The FCU is based on a data-based model of the development of child behaviour problems. In this model, parent behaviour management directly affects the occurrence of child problem behaviours and also indirectly affects problem behaviours through its impact on child self-regulation skills. That is, effective parenting skills make problem behaviours less likely by providing a structured, positive and predictable family environment, and also improves the ability for child self-regulation of his/her emotions and behaviours. The family context (e.g., stressors, conflict, mental health) influences how well parents are able to manage their child’s behaviour. Likewise, the school context, including school climate and discipline practices, also affects parenting behaviours. Finally, peer and sibling behaviours directly influence the child’s likelihood of engaging in problematic behaviour. The adaptability of a child’s peers and siblings are also affected by school, family, and parenting contexts. On the basis of this model, the FCU attempts to build parent motivation and capacity to effectively manage their child’s behaviour by gathering data about these contextual environments, sharing this data with parents, and helping them make informed decisions about how to best support their child’s behaviour.

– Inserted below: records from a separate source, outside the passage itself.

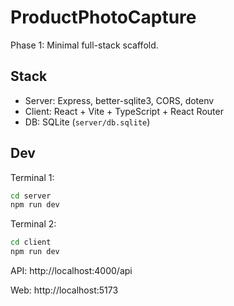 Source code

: # ProductPhotoCapture

Phase 1: Minimal full-stack scaffold.

## Stack
- Server: Express, better-sqlite3, CORS, dotenv
- Client: React + Vite + TypeScript + React Router
- DB: SQLite (`server/db.sqlite`)

## Dev
Terminal 1:
```bash
cd server
npm run dev
```

Terminal 2:
```bash
cd client
npm run dev
```

API: http://localhost:4000/api

Web: http://localhost:5173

Motivational interviewing serves as the guiding clinical method in the FCU. Motivational interviewing is a client-centred, non-confrontational, directive approach to treatment designed to help individuals resolve ambivalence and enhance motivation to change (Miller & Rollnick, 2002). While it was originally developed to treat issues related to substance abuse, it also has been used to engage clients in treatments targeting a range of behavioural and mental health concerns (Miller & Rose, 2009). Motivational interviewing provides the ongoing therapeutic style and framework for making it more likely that caregivers will come to perceive the benefits of initial and ongoing help-seeking as outweighing any barriers.

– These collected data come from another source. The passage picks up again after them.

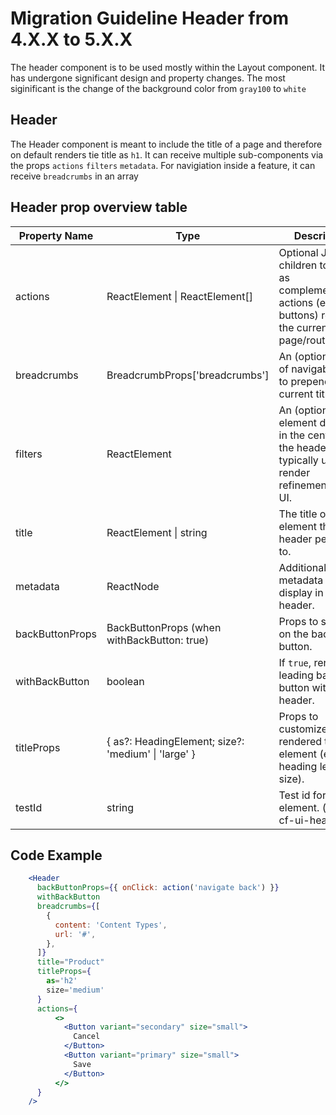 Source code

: # Migration Guideline Header from 4.X.X to 5.X.X

The header component is to be used mostly within the Layout component. It has undergone significant design and property changes. The most siginificant is the change of the background color from `gray100` to `white`

## Header

The Header component is meant to include the title of a page and therefore on default renders tie title as `h1`. It can receive multiple sub-components via the props `actions` `filters` `metadata`. For navigiation inside a feature, it can receive `breadcrumbs` in an array

## Header prop overview table

| Property Name   | Type                                                | Description                                                                                                 | Status    |
| --------------- | --------------------------------------------------- | ----------------------------------------------------------------------------------------------------------- | --------- |
| actions         | ReactElement \| ReactElement[]                      | Optional JSX children to display as complementary actions (e.g. buttons) related to the current page/route. | Unchanged |
| breadcrumbs     | BreadcrumbProps['breadcrumbs']                      | An (optional) list of navigable links to prepend to the current title.                                      | Unchanged |
| filters         | ReactElement                                        | An (optional) element displayed in the center of the header, typically used to render refinement/search UI. | Unchanged |
| title           | ReactElement \| string                              | The title of the element this header pertains to.                                                           | Unchanged |
| metadata        | ReactNode                                           | Additional metadata to display in the header.                                                               | Unchanged |
| backButtonProps | BackButtonProps (when withBackButton: true)         | Props to spread on the back button.                                                                         | Unchanged |
| withBackButton  | boolean                                             | If `true`, renders a leading back button within the header.                                                 | Unchanged |
| titleProps      | { as?: HeadingElement; size?: 'medium' \| 'large' } | Props to customize the rendered title element (e.g. heading level, size).                                   | **New**   |
| testId          | string                                              | Test id for the root element. (default: cf-ui-header)                                                       | **New**   |

## Code Example

```jsx
    <Header
      backButtonProps={{ onClick: action('navigate back') }}
      withBackButton
      breadcrumbs={[
        {
          content: 'Content Types',
          url: '#',
        },
      ]}
      title="Product"
      titleProps={
        as='h2'
        size='medium'
      }
      actions={
          <>
            <Button variant="secondary" size="small">
              Cancel
            </Button>
            <Button variant="primary" size="small">
              Save
            </Button>
          </>
      }
    />
```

The FCU includes as many as three sessions. The first session involves building a relationship with the family, preparing the family for change, and motivating families to be engaged in intervention. The second session involves collecting assessment data from multiple informants. During the third session, the family receives feedback on the basis of the assessments. In our integrated FCU and CP model, we collapsed the first and second sessions into a single assessment session followed by a feedback session (Reinke, Splett, Robeson, & Offutt, 2009).

Ecological assessments

Data are collected across child, school, and home domains to capture a picture of the youth’s functioning within the family, peer relationships, personal adjustment, and academic competence. In addition, it is important to conduct assessments across multiple informants to gain information about the perceptions of those who interact with the youth. Another important aspect of the assessments includes gathering information on strengths, as well as weaknesses, to provide a subsequent feedback session that is motivating and balanced from the caregivers’ perspective. Moreover, information about strengths and resources is helping in building holistic and impactful support plans.

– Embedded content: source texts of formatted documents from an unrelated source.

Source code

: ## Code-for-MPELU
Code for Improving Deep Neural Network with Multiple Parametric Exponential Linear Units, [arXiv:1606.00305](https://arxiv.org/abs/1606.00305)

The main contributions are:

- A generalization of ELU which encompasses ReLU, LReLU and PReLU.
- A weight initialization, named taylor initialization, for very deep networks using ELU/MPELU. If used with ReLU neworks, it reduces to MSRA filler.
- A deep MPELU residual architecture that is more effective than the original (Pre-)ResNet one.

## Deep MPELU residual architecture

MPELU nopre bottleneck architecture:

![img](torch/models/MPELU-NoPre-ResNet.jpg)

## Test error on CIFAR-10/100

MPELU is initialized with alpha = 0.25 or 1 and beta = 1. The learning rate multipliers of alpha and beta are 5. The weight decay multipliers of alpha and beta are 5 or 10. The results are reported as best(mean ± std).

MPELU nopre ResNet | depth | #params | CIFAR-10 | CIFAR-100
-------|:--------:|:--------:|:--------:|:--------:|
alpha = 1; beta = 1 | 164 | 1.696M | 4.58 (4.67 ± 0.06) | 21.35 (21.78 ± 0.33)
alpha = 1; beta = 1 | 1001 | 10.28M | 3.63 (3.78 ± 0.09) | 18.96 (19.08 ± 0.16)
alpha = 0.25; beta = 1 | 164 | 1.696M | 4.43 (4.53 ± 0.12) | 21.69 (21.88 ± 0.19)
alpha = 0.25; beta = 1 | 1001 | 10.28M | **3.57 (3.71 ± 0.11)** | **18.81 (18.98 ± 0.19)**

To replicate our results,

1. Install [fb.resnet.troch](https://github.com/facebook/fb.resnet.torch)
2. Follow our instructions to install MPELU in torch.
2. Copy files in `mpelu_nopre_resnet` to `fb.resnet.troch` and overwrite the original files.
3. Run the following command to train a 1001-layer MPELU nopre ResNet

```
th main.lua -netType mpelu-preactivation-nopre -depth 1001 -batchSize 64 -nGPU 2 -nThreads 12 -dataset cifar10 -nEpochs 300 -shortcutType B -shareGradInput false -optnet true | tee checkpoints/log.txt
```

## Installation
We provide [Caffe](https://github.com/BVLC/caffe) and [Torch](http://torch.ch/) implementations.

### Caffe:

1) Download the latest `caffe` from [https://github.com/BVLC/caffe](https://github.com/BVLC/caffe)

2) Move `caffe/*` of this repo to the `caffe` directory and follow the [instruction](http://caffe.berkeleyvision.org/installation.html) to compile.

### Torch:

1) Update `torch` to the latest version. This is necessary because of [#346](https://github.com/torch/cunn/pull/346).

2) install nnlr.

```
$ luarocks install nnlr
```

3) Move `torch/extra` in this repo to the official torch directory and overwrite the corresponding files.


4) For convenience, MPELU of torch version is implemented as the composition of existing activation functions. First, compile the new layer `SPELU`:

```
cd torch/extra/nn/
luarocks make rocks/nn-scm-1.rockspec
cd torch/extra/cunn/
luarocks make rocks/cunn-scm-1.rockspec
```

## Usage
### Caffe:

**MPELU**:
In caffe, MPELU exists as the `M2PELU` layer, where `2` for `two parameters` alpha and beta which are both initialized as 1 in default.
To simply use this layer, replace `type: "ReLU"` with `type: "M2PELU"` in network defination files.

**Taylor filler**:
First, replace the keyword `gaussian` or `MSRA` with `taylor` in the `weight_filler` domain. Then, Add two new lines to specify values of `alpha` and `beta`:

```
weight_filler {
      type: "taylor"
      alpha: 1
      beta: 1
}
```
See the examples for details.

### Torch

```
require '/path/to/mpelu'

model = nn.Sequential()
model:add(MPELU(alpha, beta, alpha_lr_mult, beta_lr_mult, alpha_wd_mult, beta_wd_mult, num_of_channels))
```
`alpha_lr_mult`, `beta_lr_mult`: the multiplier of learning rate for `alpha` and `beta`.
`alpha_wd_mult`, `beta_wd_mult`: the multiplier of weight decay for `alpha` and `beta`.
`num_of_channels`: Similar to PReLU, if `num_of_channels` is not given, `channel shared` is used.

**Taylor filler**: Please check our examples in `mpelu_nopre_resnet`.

The assessment begins with a parent interview about their concerns and perceived needs. The interview includes open-ended questions about family life, relationships and activities, as well as specific questions about how the youth is functioning socially and academically. The interview becomes progressively more structured around family discipline practices and involvement with schooling. Finally, formal assessments are gathered at the end of the interview. These include broad-band ratings of child symptoms and functioning at home and school (e.g., the Child Behavior Checklist [Achenbach, 2001] or the Behavioural Assessment System for Children [BASC-2; Reynolds & Kamphaus, 2004]), family stress, discipline practices, family conflict, and communication/problem-solving. Additional measures are gathered from the youth (e.g., the BASC-2, depression rating scales, perceptions of family relationships, and communication) and from the teacher (e.g., the BASC-2). These formal assessments provide standardized ratings that serve as the basis for the personalized feedback that will be given in the second meeting.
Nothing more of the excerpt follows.